#### Exercise brief:
Report, as a bare number, how many lines in the data contain "Message".
[[ Provided data open ]]
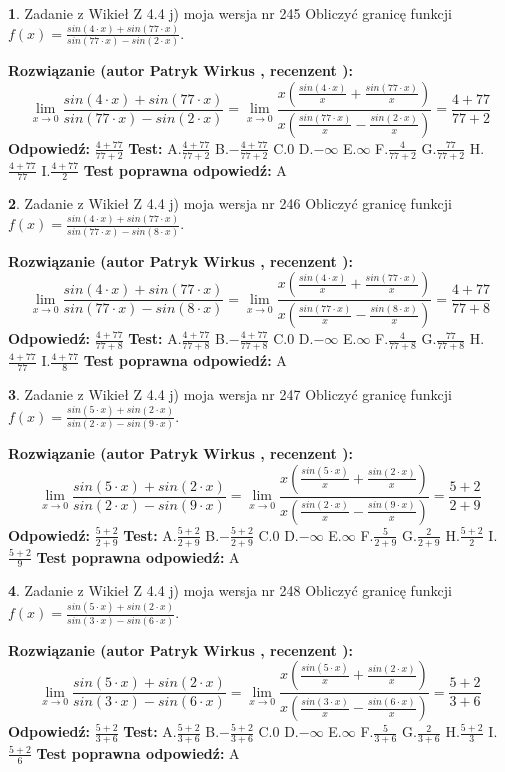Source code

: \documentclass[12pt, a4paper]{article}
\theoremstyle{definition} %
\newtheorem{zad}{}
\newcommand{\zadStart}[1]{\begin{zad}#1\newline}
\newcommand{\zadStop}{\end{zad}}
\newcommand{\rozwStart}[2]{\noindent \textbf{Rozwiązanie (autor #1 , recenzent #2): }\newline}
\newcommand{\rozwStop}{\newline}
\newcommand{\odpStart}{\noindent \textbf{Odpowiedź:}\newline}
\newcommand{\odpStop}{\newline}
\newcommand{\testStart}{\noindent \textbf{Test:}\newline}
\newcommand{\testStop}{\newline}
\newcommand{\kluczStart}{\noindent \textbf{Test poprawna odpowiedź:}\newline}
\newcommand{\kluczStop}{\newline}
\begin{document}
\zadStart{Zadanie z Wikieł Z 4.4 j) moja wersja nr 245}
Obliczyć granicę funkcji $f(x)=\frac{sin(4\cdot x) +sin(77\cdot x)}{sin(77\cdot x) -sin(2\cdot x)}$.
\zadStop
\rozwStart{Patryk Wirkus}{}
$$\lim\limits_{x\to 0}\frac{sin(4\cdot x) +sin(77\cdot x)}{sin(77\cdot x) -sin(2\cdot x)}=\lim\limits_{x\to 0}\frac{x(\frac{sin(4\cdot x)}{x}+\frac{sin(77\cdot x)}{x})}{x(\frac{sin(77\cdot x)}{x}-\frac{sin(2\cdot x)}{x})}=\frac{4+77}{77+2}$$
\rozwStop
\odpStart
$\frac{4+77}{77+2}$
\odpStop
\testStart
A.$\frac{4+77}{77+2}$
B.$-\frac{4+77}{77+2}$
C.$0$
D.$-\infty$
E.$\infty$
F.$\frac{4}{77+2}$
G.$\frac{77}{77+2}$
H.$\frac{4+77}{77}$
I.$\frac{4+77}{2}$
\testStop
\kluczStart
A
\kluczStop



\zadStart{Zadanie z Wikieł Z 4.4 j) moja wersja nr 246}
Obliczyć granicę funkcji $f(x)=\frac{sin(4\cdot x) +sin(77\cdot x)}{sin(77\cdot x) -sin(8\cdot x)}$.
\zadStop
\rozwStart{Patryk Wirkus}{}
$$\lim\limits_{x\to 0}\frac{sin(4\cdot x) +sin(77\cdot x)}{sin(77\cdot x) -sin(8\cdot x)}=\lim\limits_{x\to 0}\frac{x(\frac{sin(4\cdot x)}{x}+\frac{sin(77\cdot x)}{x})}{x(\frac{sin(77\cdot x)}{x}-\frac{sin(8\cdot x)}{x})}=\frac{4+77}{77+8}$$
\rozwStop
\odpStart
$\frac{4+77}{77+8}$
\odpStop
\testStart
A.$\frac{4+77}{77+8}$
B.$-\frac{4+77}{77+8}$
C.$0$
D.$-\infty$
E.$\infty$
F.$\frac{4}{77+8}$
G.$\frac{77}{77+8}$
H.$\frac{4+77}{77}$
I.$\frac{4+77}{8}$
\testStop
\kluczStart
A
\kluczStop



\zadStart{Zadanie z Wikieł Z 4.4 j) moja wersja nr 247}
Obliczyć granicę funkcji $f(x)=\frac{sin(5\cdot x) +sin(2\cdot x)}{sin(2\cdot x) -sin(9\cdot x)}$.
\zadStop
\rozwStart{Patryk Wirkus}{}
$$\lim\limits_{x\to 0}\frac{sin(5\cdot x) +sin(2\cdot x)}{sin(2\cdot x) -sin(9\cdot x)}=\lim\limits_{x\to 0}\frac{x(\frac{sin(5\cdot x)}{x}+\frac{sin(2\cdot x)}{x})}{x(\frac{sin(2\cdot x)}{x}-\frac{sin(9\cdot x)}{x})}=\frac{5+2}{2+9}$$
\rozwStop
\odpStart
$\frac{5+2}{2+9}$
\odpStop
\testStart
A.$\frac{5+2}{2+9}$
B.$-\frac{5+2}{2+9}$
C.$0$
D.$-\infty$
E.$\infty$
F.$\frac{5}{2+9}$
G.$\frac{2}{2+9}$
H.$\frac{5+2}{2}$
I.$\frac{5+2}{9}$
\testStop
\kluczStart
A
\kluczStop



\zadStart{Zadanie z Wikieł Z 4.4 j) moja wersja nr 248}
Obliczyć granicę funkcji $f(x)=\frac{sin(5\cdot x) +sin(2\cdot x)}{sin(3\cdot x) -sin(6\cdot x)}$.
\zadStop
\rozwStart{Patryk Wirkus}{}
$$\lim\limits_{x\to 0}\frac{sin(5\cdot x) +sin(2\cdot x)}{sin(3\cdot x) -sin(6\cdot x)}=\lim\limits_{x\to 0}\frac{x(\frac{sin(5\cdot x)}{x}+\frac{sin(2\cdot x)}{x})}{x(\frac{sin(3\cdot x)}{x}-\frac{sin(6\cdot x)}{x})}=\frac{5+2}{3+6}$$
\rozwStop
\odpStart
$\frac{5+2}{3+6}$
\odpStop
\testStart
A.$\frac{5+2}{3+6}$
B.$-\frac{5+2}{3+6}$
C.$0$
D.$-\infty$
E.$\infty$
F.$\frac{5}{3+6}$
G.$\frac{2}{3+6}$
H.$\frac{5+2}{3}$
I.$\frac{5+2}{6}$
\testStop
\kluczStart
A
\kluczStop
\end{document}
[[ Provided data closed ]]
[[ Provided data open ]]
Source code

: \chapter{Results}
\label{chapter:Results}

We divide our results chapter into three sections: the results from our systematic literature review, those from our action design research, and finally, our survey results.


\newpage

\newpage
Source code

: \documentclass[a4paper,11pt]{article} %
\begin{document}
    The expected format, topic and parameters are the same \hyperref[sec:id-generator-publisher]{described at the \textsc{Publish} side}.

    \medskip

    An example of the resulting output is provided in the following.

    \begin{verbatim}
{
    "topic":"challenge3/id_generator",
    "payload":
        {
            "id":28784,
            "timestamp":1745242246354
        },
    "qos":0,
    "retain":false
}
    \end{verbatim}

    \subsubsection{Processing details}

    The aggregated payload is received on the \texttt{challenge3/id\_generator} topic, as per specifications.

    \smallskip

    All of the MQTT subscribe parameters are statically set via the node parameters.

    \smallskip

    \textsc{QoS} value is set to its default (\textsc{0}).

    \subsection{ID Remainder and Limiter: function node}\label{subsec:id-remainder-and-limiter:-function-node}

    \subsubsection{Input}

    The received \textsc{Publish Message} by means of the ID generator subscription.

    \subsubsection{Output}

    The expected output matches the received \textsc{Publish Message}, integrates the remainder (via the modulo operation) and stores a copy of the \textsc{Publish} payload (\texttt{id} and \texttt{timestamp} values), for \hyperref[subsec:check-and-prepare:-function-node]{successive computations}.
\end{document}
[[ Provided data closed ]]
#### Exercise response:
2